The maps packaged with the Steamworks release are an improvement from previous versions. The level designers have stuck to the economical (yet slightly drab and metallic) track, keeping the background visual noise to a minimum so players can keep their head in the game. Removal of the majority of HL2 placeholder art in previous release really allows Smashball's personality to start shining through.
As far as gameplay, while still a little rough-hewn, it's a surprisingly well-developed marriage between combat and sport. The objective is simple, get the ball in the goal. The match never turns into just a regular deathmatch as most times running out of health just results in a temporary knockdown. Goalies never have to feel left out of the action either, as pressing a key allows players to spectate the ball while still in-game. The core concepts are simple, but there enough variation in the elements to make this mod a competitive and entertaining choice.

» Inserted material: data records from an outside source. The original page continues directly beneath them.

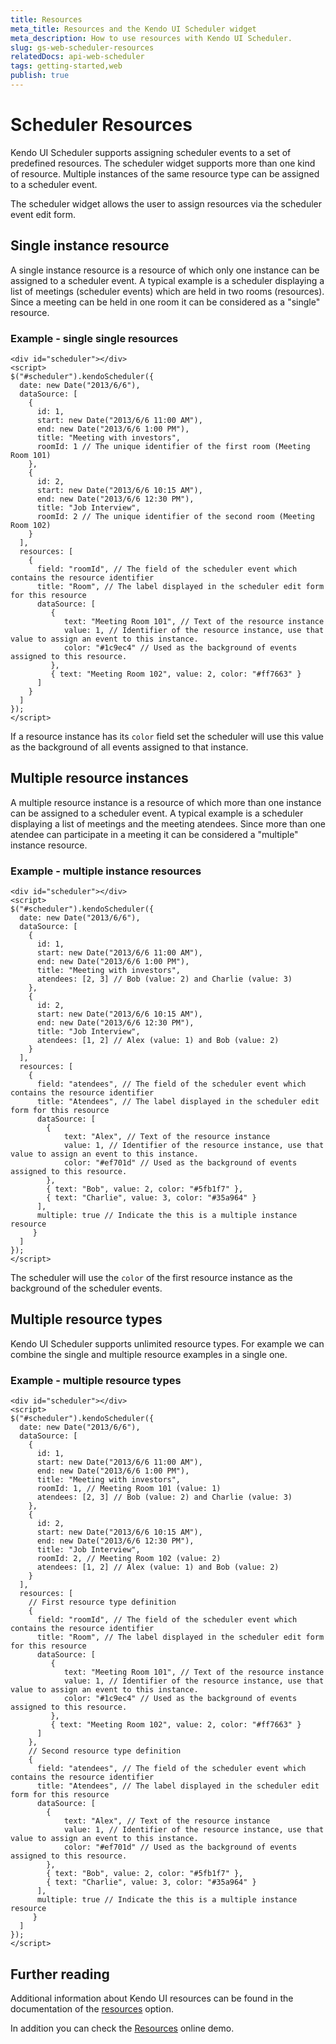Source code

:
 ```yaml
---
title: Resources
meta_title: Resources and the Kendo UI Scheduler widget
meta_description: How to use resources with Kendo UI Scheduler.
slug: gs-web-scheduler-resources
relatedDocs: api-web-scheduler
tags: getting-started,web
publish: true
---
```


# Scheduler Resources

Kendo UI Scheduler supports assigning scheduler events to a set of predefined resources. The scheduler widget supports more than one kind of resource. Multiple instances of the same resource type
can be assigned to a scheduler event.

The scheduler widget allows the user to assign resources via the scheduler event edit form.



## Single instance resource

A single instance resource is a resource of which only one instance can be assigned to a scheduler event. A typical example is a scheduler displaying a list of meetings (scheduler events) which are held in two rooms (resources).
Since a meeting can be held in one room it can be considered as a "single" resource.

### Example - single single resources

    <div id="scheduler"></div>
    <script>
    $("#scheduler").kendoScheduler({
      date: new Date("2013/6/6"),
      dataSource: [
        {
          id: 1,
          start: new Date("2013/6/6 11:00 AM"),
          end: new Date("2013/6/6 1:00 PM"),
          title: "Meeting with investors",
          roomId: 1 // The unique identifier of the first room (Meeting Room 101)
        },
        {
          id: 2,
          start: new Date("2013/6/6 10:15 AM"),
          end: new Date("2013/6/6 12:30 PM"),
          title: "Job Interview",
          roomId: 2 // The unique identifier of the second room (Meeting Room 102)
        }
      ],
      resources: [
        {
          field: "roomId", // The field of the scheduler event which contains the resource identifier
          title: "Room", // The label displayed in the scheduler edit form for this resource
          dataSource: [
             {
                text: "Meeting Room 101", // Text of the resource instance
                value: 1, // Identifier of the resource instance, use that value to assign an event to this instance.
                color: "#1c9ec4" // Used as the background of events assigned to this resource.
             },
             { text: "Meeting Room 102", value: 2, color: "#ff7663" }
          ]
        }
      ]
    });
    </script>

If a resource instance has its `color` field set the scheduler will use this value as the background of all events assigned to that instance.

## Multiple resource instances

A multiple resource instance is a resource of which more than one instance can be assigned to a scheduler event. A typical example is a scheduler displaying a list of meetings and the meeting atendees. Since more than one atendee
can participate in a meeting it can be considered a "multiple" instance resource.

### Example - multiple instance resources

    <div id="scheduler"></div>
    <script>
    $("#scheduler").kendoScheduler({
      date: new Date("2013/6/6"),
      dataSource: [
        {
          id: 1,
          start: new Date("2013/6/6 11:00 AM"),
          end: new Date("2013/6/6 1:00 PM"),
          title: "Meeting with investors",
          atendees: [2, 3] // Bob (value: 2) and Charlie (value: 3)
        },
        {
          id: 2,
          start: new Date("2013/6/6 10:15 AM"),
          end: new Date("2013/6/6 12:30 PM"),
          title: "Job Interview",
          atendees: [1, 2] // Alex (value: 1) and Bob (value: 2)
        }
      ],
      resources: [
        {
          field: "atendees", // The field of the scheduler event which contains the resource identifier
          title: "Atendees", // The label displayed in the scheduler edit form for this resource
          dataSource: [
            {
                text: "Alex", // Text of the resource instance
                value: 1, // Identifier of the resource instance, use that value to assign an event to this instance.
                color: "#ef701d" // Used as the background of events assigned to this resource.
            },
            { text: "Bob", value: 2, color: "#5fb1f7" },
            { text: "Charlie", value: 3, color: "#35a964" }
          ],
          multiple: true // Indicate the this is a multiple instance resource
         }
      ]
    });
    </script>

The scheduler will use the `color` of the first resource instance as the background of the scheduler events.

## Multiple resource types

Kendo UI Scheduler supports unlimited resource types. For example we can combine the single and multiple resource examples in a single one.

### Example - multiple resource types

    <div id="scheduler"></div>
    <script>
    $("#scheduler").kendoScheduler({
      date: new Date("2013/6/6"),
      dataSource: [
        {
          id: 1,
          start: new Date("2013/6/6 11:00 AM"),
          end: new Date("2013/6/6 1:00 PM"),
          title: "Meeting with investors",
          roomId: 1, // Meeting Room 101 (value: 1)
          atendees: [2, 3] // Bob (value: 2) and Charlie (value: 3)
        },
        {
          id: 2,
          start: new Date("2013/6/6 10:15 AM"),
          end: new Date("2013/6/6 12:30 PM"),
          title: "Job Interview",
          roomId: 2, // Meeting Room 102 (value: 2)
          atendees: [1, 2] // Alex (value: 1) and Bob (value: 2)
        }
      ],
      resources: [
        // First resource type definition
        {
          field: "roomId", // The field of the scheduler event which contains the resource identifier
          title: "Room", // The label displayed in the scheduler edit form for this resource
          dataSource: [
             {
                text: "Meeting Room 101", // Text of the resource instance
                value: 1, // Identifier of the resource instance, use that value to assign an event to this instance.
                color: "#1c9ec4" // Used as the background of events assigned to this resource.
             },
             { text: "Meeting Room 102", value: 2, color: "#ff7663" }
          ]
        },
        // Second resource type definition
        {
          field: "atendees", // The field of the scheduler event which contains the resource identifier
          title: "Atendees", // The label displayed in the scheduler edit form for this resource
          dataSource: [
            {
                text: "Alex", // Text of the resource instance
                value: 1, // Identifier of the resource instance, use that value to assign an event to this instance.
                color: "#ef701d" // Used as the background of events assigned to this resource.
            },
            { text: "Bob", value: 2, color: "#5fb1f7" },
            { text: "Charlie", value: 3, color: "#35a964" }
          ],
          multiple: true // Indicate the this is a multiple instance resource
         }
      ]
    });
    </script>

## Further reading

Additional information about Kendo UI resources can be found in the documentation of the [resources](/api/web/scheduler#configuration-resources) option.

In addition you can check the [Resources](http://demos.kendoui.com/web/scheduler/resources.html) online demo.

Skill mastery factors into appropriate use of the grappling hook and turbo. Experienced testers of the mod can traverse an arena end-to-end without touching the ground. This is probably the most troubling factor: "hooking" requires more twitch-based reflexes to find the perfect line through a map. Playing on some of the public servers available at the Steamworks launch revealed many players not even using their grappling hooks. As the gulf between experienced players and those new to the game widens, its hard to imagine Smashball being enjoyed in anything other than organized league play. While the mod does offer a in-depth tutorial, players not devoted to climbing the learning curve (and staying at the top) won't stick around.
And what would a future sport be without its own league, complete with persistent stats? Smashball has integrated into the mod the ability to track stats and form your own teams for tournament play. The best thing is it all hooks into your Steam account. After a quick sign up process you can track your own stats and earn experience in-game that can lead to additional weapon unlocks. It's elegant, easy-to-use and an ingenious solution to building a community around your mod. Those interested should head over to Smashball.tv after signing up in-game to create your account and experience everything it has to offer!
Developers behind Smashball have no doubt poured hours into the project and it shows. Their discipline in waiting to provide a nearly full-featured, stable release has rewarded them with a mod that stands in a world of its own. What matters now is how they develop their community, as the mod itself feels like its only half of the experience. Getting a full-fledged league into play with the ability to spectate matches sounds like a dream, but is no easy feat.